• _Exercise_:
Check every line below for the string "共产党宣言", and copy the lines that contain it.

══════

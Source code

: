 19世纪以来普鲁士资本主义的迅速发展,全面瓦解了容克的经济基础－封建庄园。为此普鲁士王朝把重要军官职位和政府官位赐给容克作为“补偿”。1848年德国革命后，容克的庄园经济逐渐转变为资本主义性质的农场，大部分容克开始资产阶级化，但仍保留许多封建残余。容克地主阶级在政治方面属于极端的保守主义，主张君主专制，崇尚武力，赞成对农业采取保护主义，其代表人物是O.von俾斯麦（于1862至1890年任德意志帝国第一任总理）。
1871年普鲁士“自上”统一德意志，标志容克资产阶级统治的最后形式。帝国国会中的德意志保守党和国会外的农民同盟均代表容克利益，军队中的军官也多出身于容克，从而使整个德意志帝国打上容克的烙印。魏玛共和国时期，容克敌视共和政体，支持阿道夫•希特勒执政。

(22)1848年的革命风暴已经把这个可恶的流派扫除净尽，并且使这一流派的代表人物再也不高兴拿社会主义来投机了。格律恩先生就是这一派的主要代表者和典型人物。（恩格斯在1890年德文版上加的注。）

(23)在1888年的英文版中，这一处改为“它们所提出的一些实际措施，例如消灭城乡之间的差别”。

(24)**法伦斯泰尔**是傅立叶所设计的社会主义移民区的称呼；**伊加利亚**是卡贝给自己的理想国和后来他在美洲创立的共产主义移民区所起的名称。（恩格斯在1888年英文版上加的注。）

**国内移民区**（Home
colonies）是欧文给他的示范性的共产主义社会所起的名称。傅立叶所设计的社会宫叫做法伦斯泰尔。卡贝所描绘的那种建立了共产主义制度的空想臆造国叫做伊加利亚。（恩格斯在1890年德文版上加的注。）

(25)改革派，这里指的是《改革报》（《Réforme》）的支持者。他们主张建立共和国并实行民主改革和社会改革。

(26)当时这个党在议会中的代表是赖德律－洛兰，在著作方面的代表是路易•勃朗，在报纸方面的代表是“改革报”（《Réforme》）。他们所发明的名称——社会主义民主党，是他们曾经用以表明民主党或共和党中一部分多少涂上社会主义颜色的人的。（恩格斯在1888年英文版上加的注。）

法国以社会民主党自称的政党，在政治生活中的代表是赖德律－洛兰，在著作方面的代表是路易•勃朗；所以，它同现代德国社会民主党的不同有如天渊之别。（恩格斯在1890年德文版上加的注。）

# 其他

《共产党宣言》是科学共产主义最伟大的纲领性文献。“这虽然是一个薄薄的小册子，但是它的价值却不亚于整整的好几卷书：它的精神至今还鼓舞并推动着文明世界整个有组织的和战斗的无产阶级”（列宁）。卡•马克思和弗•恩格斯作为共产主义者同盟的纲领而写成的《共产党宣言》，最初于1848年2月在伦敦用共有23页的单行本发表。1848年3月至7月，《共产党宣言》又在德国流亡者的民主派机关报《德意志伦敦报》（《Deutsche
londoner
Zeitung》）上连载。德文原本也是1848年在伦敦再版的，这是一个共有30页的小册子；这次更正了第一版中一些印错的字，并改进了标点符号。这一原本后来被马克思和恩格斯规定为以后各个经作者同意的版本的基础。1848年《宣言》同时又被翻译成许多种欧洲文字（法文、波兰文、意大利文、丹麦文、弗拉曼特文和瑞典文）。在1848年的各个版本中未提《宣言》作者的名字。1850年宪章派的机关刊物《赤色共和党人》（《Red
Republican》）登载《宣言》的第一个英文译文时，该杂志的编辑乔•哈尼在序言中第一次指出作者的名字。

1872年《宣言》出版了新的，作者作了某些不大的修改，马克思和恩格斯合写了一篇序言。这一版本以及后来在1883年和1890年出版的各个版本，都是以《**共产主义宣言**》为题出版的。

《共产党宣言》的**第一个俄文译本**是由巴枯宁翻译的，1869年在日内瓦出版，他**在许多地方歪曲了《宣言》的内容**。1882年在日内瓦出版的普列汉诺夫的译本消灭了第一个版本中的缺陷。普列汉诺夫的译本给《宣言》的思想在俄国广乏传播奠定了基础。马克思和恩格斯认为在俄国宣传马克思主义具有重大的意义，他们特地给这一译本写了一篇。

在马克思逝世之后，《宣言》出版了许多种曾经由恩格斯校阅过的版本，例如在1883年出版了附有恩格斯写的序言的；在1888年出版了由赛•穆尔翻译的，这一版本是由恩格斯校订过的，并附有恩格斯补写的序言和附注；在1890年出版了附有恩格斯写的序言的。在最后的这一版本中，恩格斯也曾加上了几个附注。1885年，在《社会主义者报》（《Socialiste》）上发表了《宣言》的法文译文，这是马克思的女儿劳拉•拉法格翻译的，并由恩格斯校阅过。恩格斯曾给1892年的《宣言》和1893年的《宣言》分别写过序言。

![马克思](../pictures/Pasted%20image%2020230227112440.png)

══════

• _Solution_:
《共产党宣言》是科学共产主义最伟大的纲领性文献。“这虽然是一个薄薄的小册子，但是它的价值却不亚于整整的好几卷书：它的精神至今还鼓舞并推动着文明世界整个有组织的和战斗的无产阶级”（列宁）。卡•马克思和弗•恩格斯作为共产主义者同盟的纲领而写成的《共产党宣言》，最初于1848年2月在伦敦用共有23页的单行本发表。1848年3月至7月，《共产党宣言》又在德国流亡者的民主派机关报《德意志伦敦报》（《Deutsche
《共产党宣言》的**第一个俄文译本**是由巴枯宁翻译的，1869年在日内瓦出版，他**在许多地方歪曲了《宣言》的内容**。1882年在日内瓦出版的普列汉诺夫的译本消灭了第一个版本中的缺陷。普列汉诺夫的译本给《宣言》的思想在俄国广乏传播奠定了基础。马克思和恩格斯认为在俄国宣传马克思主义具有重大的意义，他们特地给这一译本写了一篇。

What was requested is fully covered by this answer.